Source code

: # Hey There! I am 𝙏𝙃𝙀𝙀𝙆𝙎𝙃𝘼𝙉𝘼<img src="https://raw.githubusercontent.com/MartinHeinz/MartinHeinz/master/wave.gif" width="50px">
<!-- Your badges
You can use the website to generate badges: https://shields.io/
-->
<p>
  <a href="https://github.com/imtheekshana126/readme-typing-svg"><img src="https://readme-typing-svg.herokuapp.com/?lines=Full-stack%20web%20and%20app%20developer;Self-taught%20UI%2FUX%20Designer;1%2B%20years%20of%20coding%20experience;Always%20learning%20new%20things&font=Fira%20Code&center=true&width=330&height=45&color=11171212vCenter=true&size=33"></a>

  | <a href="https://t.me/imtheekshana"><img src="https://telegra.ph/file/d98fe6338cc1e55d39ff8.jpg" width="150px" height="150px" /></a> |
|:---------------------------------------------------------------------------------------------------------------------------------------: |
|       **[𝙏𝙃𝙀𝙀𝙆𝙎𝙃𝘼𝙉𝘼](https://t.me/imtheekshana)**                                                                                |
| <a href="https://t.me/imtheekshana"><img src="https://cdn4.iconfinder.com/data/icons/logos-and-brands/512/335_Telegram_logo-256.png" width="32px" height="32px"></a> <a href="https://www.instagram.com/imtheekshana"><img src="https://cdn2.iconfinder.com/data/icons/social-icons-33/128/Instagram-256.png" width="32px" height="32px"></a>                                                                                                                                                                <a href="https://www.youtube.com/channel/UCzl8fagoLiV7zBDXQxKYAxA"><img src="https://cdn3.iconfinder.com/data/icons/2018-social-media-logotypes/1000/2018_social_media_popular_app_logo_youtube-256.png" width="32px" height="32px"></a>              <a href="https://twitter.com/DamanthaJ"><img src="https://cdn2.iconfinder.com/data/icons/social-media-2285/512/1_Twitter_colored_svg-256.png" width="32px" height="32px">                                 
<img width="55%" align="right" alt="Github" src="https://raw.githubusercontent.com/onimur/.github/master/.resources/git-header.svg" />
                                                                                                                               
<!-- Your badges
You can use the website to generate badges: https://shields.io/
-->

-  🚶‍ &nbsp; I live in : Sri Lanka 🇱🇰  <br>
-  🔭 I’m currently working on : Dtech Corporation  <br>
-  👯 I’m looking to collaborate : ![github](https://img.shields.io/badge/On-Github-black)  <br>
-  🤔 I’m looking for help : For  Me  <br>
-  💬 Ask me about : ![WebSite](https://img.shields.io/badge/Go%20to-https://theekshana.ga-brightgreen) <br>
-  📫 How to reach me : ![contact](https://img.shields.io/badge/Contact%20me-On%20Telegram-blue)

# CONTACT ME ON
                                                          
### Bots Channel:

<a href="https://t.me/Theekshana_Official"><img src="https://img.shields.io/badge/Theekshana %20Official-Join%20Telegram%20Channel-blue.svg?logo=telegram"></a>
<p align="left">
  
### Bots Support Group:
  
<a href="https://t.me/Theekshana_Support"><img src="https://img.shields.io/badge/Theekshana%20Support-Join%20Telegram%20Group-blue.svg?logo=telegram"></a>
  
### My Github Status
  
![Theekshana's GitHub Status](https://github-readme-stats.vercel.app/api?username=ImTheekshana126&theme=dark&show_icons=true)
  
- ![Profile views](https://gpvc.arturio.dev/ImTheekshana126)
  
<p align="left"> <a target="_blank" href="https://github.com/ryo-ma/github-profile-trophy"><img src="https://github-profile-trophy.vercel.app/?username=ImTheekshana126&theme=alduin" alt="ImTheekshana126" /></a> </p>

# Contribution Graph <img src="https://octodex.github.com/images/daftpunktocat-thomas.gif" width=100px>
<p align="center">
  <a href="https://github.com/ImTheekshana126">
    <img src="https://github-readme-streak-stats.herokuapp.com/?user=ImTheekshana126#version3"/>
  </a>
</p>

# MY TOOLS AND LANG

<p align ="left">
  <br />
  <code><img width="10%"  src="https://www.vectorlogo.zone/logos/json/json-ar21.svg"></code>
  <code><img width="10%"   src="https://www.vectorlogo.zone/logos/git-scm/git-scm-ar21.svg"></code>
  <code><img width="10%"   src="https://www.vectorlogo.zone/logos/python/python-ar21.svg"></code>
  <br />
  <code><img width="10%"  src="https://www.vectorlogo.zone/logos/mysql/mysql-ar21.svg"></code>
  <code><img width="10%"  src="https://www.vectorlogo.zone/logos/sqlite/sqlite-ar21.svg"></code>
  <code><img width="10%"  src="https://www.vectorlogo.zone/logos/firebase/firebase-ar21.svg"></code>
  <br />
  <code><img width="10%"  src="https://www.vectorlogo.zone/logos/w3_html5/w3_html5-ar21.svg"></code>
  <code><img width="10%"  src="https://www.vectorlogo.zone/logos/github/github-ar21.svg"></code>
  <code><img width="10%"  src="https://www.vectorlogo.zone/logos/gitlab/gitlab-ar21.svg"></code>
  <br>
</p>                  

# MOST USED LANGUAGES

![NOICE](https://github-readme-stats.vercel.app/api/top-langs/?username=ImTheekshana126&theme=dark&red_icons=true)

++++++++++

> _What you will do_
Copy out each line of the listing that holds the word "shields".

> _Task result_
You can use the website to generate badges: https://shields.io/
You can use the website to generate badges: https://shields.io/
-  👯 I’m looking to collaborate : ![github](https://img.shields.io/badge/On-Github-black)  <br>
-  💬 Ask me about : ![WebSite](https://img.shields.io/badge/Go%20to-https://theekshana.ga-brightgreen) <br>
-  📫 How to reach me : ![contact](https://img.shields.io/badge/Contact%20me-On%20Telegram-blue)
<a href="https://t.me/Theekshana_Official"><img src="https://img.shields.io/badge/Theekshana %20Official-Join%20Telegram%20Channel-blue.svg?logo=telegram"></a>
<a href="https://t.me/Theekshana_Support"><img src="https://img.shields.io/badge/Theekshana%20Support-Join%20Telegram%20Group-blue.svg?logo=telegram"></a>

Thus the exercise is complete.